The zebra finch is a songbird known for its elaborate serenades. Now scientists have decoded its genome and hope that the research will give them insight into the origins of speech-related disorders caused by autism, stroke and Parkinson's disease.
The genetic code of a small, noisy songbird is providing scientists with clues to the nature of human speech.
The genome of the male zebra finch devotes a lot of genetic code to hearing and singing songs, according to an analysis in the journal Nature. Much of that code controls brain circuits that are similar to the circuits people use for vocal learning.
"There are striking parallels," says David Clayton, from the Institute for Genomic Biology at the University of Illinois, Urbana-Champaign.
The similarities mean research on zebra finches could help explain a wide range of human speech and communication disorders, from stuttering to autism, Clayton says.
Zebra finches are the second bird to have their genome sequenced. The first was the chicken.
But you can't learn much about human speech from a chicken, Clayton says, because "the clucks that they make are not learned."
The Zebra Finch Learns A Sophisticated Song
A young male zebra finch, on the other hand, learns to sing much the way a child learns to talk, Clayton says.
"The rudimentary steps are very similar," he says. Young male zebra finches produce something called a subsong, "which has been likened to the babbling of a human infant."
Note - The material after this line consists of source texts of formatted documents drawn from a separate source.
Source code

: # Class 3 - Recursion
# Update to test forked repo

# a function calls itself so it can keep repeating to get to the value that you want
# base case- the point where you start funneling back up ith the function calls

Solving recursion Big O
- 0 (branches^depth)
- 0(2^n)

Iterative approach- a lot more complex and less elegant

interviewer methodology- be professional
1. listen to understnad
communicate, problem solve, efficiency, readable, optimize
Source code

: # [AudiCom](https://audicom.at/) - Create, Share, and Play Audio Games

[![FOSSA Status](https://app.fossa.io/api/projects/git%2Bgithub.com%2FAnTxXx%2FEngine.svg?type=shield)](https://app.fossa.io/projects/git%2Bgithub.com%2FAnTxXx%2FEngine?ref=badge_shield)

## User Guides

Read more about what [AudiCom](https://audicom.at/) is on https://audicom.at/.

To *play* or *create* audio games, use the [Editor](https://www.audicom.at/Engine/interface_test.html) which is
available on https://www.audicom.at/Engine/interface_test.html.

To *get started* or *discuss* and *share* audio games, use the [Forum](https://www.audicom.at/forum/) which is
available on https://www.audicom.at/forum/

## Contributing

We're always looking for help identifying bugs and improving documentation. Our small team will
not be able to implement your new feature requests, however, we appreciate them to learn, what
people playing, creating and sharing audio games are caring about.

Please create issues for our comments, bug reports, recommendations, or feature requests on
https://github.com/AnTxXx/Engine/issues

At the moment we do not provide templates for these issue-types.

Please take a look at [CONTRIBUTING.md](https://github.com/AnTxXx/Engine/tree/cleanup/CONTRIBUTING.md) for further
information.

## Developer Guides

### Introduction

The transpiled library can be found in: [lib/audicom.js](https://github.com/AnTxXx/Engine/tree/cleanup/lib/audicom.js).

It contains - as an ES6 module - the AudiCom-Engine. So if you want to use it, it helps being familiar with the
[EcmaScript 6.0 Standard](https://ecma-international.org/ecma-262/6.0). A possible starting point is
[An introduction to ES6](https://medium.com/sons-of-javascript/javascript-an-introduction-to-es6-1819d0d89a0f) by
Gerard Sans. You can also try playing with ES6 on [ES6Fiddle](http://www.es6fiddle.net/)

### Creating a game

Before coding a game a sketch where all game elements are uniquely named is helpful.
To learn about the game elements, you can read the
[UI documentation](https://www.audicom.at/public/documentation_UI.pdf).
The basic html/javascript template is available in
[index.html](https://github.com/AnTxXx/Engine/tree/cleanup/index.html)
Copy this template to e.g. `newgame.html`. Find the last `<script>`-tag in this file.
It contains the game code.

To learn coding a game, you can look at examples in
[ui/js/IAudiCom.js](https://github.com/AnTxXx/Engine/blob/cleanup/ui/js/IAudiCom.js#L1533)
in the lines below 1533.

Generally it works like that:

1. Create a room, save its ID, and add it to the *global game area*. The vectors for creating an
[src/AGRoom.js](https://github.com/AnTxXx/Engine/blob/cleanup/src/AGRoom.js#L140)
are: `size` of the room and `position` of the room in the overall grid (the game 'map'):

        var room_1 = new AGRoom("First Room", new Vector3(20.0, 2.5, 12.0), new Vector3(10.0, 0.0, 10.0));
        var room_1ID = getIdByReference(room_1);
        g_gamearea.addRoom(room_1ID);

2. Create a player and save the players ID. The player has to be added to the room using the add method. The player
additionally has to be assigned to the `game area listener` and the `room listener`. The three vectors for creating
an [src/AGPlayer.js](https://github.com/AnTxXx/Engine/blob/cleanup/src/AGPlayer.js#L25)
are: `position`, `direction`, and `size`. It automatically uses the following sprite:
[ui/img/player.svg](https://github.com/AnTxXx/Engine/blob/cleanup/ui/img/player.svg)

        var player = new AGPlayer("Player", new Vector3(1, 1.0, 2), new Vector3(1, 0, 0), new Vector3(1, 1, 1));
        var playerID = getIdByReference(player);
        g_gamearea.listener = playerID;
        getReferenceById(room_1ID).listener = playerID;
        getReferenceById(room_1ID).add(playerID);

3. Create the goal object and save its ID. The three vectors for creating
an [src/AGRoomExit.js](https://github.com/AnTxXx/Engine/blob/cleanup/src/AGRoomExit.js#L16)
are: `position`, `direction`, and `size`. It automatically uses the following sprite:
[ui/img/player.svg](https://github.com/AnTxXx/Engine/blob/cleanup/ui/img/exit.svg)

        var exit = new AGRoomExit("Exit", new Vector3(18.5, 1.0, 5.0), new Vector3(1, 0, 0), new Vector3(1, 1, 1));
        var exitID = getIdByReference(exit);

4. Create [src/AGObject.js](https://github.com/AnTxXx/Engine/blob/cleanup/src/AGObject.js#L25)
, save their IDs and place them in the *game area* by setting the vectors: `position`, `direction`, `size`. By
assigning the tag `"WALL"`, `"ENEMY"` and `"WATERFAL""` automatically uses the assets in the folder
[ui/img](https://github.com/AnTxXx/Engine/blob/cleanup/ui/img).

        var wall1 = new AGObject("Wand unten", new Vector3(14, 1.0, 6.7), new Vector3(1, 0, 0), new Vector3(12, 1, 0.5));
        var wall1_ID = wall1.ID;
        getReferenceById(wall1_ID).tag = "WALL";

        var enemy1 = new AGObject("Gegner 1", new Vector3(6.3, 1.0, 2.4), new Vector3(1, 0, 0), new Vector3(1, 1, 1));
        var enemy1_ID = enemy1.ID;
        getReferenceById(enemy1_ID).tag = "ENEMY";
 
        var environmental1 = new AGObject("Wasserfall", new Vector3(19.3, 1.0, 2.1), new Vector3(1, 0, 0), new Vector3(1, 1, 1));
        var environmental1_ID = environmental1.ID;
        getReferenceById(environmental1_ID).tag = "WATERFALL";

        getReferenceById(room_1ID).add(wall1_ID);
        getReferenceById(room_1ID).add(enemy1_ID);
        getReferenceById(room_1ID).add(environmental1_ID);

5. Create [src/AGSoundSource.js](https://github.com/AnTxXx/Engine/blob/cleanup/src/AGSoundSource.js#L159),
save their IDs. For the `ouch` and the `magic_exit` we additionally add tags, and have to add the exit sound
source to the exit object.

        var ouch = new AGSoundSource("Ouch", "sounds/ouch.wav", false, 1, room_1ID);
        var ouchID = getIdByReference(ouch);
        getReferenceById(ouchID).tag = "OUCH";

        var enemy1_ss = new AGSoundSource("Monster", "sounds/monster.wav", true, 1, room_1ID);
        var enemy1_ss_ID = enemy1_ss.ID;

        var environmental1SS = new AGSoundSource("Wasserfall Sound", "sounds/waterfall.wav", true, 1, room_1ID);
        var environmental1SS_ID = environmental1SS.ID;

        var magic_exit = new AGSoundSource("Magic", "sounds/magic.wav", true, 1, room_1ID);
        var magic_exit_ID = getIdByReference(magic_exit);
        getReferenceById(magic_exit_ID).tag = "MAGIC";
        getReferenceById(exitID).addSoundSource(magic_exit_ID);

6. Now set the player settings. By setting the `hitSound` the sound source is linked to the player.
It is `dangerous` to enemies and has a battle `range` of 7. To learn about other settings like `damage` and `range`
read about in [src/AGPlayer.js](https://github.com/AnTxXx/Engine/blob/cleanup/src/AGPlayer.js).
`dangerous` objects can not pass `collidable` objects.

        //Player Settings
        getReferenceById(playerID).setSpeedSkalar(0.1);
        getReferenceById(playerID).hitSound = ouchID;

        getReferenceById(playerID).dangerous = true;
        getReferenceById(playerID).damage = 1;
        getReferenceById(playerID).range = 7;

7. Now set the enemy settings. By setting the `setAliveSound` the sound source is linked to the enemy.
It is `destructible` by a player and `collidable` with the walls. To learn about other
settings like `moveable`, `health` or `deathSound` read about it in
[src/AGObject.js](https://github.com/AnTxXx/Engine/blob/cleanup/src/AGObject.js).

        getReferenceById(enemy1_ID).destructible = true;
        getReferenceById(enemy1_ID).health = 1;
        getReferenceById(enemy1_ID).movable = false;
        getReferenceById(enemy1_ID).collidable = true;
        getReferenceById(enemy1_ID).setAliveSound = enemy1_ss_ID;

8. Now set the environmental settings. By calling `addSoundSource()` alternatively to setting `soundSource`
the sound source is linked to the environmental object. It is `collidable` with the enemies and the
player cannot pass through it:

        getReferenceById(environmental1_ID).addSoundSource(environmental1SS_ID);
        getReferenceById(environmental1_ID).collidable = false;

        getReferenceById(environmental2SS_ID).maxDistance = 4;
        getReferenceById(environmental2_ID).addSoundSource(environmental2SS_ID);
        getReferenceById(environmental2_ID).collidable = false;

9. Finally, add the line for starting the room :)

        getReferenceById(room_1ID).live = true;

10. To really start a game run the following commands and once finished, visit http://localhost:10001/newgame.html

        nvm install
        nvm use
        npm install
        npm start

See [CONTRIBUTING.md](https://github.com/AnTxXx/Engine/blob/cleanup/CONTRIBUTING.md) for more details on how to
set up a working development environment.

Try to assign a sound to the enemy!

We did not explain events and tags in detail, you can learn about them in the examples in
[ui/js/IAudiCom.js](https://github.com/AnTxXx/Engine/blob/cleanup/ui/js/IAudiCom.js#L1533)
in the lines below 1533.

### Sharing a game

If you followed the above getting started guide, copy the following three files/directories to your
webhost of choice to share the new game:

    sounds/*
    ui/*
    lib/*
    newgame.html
By listening to an older male, usually its father, Clayton says, the zebra finch eventually learns to produce a precise and sophisticated song that it will use for the rest of its life.
Intrigued by the similarities between these birds and humans, researchers have been combing the zebra finch genome looking for genes that seem to play a role in learning songs.
And they have found more than 800 so far, says Wes Warren, assistant director of the Genome Center at Washington University School of Medicine in St. Louis.
Unusual Genes In Zebra Finches
When it comes to the zebra finch, Warren says, "We talk about the whole genome being engaged in the vocal learning process."
The analysis of the zebra finch genome also showed that during the period when a young male finch is learning its signature song, large numbers of genes in the brain get switched on or off.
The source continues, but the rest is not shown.